In caso di successo, l’altoatesino potrebbe essere costretto ad un altro derby, con Sonego, dopo quello con Luca Nardi al primo turno. Il 30enne torinese avrà di fronte lo statunitense Ben Shelton, n.10 del seeding, e spera di bissare i quarti raggiunti agli Australian Open. Un match in salita per Sonego contro il talento di Atlanta, che è in vantaggio nei precedenti (3-1) ma sono sempre state partite combattuti. «E' la terza volta che lo affronto quest’anno e non sono mai riuscito a batterlo - le parole di Sonego -. E’ molto forte, sull'erba può esprimere un gran tennis e serve alla grande. Sarà una sfida difficile».

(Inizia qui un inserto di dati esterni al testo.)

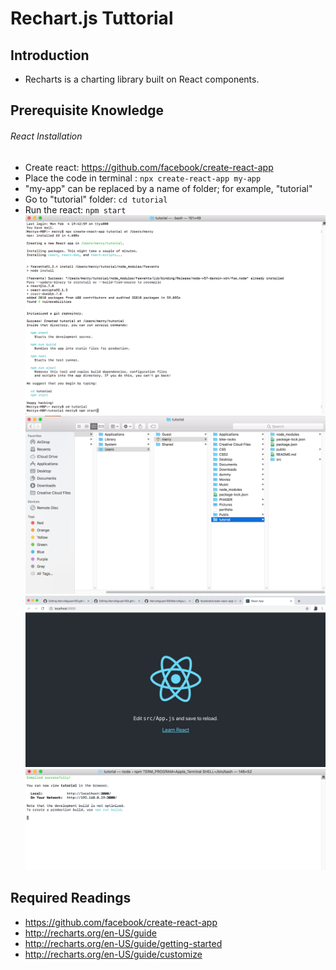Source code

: 
# Rechart.js Tuttorial
## Introduction
- Recharts is a charting library built on React components. 

## Prerequisite Knowledge
###### React Installation 
- Create react: https://github.com/facebook/create-react-app
- Place the code in terminal : `npx create-react-app my-app` 
- "my-app" can be replaced by a name of folder; for example, "tutorial" 
- Go to "tutorial" folder: `cd tutorial`
- Run the react: `npm start`
![Install react](../images/create_react_folder.png)
![Install react](../images/tutorial_folder.png)
![Install react](../images/local.png)
![Install react](../images/sucessful.png)

## Required Readings
- https://github.com/facebook/create-react-app
- http://recharts.org/en-US/guide
- http://recharts.org/en-US/guide/getting-started
- http://recharts.org/en-US/guide/customize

A completare il magnifico trittico ci ha pensato Cobolli, che alla seconda partecipazione a Wimbledon ha ottenuto il suo miglior risultato in uno Slam. Il 23enne romano è atteso da uno dei granatieri del circuito, il 36enne croato Marin Cilic, 198 cm di potenza esplosiva al servizio ma nel frattempo sceso al n.83 Atp. In caso di vittoria, Cobolli si potrebbe regalare un quarto d’eccezione contro Djokovic, che sarà opposto all’australiano Alex de Minaur.
Si è fermato agli ottavi il cammino nel doppio misto di Sara Errani e Andrea Vavassori. I campioni del Roland Garros sono stat battuyti in rimonta da Irina Khromacheva e Jackson Withrow (3-6, 7-6, 6-2).
E’ tornato intanto nel mirino il sistema elettronico che ha sostituito i giudici di linea, causa di un errore di chiamata durante l’incontro dei quarti traSonay Kartal e Anastasia Pavlyuchenkova. La russa per questo ha perso un game che poteva essere decisivo - «mi è stato rubato», ha detto irata al giudice di sedia - ma poi si è rifatta. Degli errori del sistema si erano già lamentati altri tennisti.